** Working data follows **

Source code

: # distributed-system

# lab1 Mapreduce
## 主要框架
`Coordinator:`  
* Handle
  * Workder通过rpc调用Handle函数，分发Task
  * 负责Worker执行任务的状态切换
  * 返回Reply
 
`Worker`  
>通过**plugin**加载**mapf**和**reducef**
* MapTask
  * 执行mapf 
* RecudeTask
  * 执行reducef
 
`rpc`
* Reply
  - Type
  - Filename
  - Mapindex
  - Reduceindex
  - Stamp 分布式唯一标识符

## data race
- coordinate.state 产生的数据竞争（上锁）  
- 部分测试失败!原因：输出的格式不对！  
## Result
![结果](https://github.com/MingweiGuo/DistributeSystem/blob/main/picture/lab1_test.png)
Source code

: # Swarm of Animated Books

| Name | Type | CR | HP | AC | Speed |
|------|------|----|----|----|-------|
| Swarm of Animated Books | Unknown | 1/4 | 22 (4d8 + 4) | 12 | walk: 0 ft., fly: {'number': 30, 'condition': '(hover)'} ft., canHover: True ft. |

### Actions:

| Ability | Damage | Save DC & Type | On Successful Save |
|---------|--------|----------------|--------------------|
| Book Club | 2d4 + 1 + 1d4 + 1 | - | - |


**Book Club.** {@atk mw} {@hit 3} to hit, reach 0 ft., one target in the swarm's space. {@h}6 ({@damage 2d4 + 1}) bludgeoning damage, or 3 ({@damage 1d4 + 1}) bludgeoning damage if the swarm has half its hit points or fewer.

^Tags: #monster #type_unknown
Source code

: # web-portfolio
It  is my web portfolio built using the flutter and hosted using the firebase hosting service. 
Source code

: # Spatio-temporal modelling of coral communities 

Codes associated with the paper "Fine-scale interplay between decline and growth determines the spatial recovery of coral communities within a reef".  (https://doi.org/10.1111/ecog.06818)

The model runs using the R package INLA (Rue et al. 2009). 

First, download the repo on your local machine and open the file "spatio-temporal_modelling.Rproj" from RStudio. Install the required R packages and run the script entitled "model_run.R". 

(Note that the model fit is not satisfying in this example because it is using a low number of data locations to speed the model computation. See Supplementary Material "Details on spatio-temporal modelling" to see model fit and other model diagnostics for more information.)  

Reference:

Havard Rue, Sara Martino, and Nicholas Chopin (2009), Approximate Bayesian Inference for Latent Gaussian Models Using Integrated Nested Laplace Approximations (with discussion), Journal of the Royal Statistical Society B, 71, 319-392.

** End of Working data **
** Working data follows **

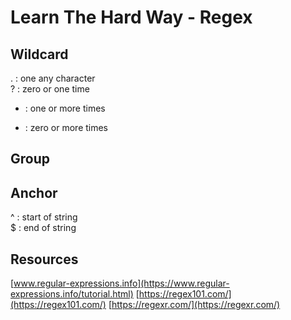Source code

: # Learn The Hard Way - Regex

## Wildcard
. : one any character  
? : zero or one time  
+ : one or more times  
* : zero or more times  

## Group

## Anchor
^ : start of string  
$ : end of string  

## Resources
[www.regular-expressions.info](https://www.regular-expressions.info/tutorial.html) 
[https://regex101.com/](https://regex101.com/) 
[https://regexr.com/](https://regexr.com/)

** End of Working data **
** Working data follows **

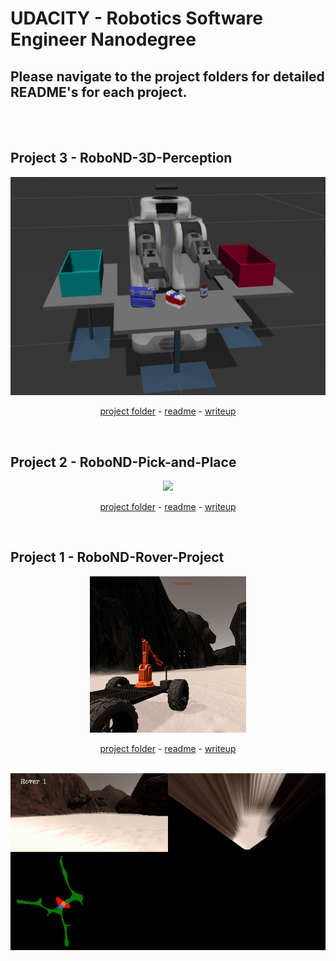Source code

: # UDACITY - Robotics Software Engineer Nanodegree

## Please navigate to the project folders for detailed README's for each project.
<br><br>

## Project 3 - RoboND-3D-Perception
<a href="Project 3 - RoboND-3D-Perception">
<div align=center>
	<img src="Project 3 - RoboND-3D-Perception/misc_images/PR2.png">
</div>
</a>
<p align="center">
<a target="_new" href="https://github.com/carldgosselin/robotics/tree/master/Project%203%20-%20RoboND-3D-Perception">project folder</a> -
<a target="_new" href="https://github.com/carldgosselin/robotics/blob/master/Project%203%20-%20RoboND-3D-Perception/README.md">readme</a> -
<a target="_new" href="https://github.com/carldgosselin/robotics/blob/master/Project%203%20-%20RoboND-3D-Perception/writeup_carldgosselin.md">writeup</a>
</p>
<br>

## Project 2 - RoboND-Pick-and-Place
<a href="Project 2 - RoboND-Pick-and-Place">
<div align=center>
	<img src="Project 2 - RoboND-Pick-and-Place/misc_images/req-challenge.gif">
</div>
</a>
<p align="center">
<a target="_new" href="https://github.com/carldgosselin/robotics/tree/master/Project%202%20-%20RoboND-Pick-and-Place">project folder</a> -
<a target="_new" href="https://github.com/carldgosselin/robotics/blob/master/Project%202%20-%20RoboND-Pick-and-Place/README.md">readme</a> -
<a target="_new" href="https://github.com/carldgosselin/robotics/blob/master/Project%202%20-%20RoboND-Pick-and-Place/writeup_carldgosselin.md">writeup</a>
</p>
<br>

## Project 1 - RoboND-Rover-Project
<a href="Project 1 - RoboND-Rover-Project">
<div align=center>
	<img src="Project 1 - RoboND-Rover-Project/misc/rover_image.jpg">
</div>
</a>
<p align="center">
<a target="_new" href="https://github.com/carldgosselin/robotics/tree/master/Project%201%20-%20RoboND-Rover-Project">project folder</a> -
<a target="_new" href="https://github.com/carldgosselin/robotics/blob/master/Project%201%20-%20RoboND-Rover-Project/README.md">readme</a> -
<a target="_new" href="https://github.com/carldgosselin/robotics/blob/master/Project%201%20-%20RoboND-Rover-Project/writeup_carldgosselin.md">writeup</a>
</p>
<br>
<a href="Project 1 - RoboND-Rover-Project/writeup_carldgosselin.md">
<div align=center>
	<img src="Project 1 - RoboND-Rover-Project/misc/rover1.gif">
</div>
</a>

** End of Working data **

• _Problem to work on_
For the listing above, give the number of lines in which the string "Pick" occurs, and nothing else.

• _The answer_
6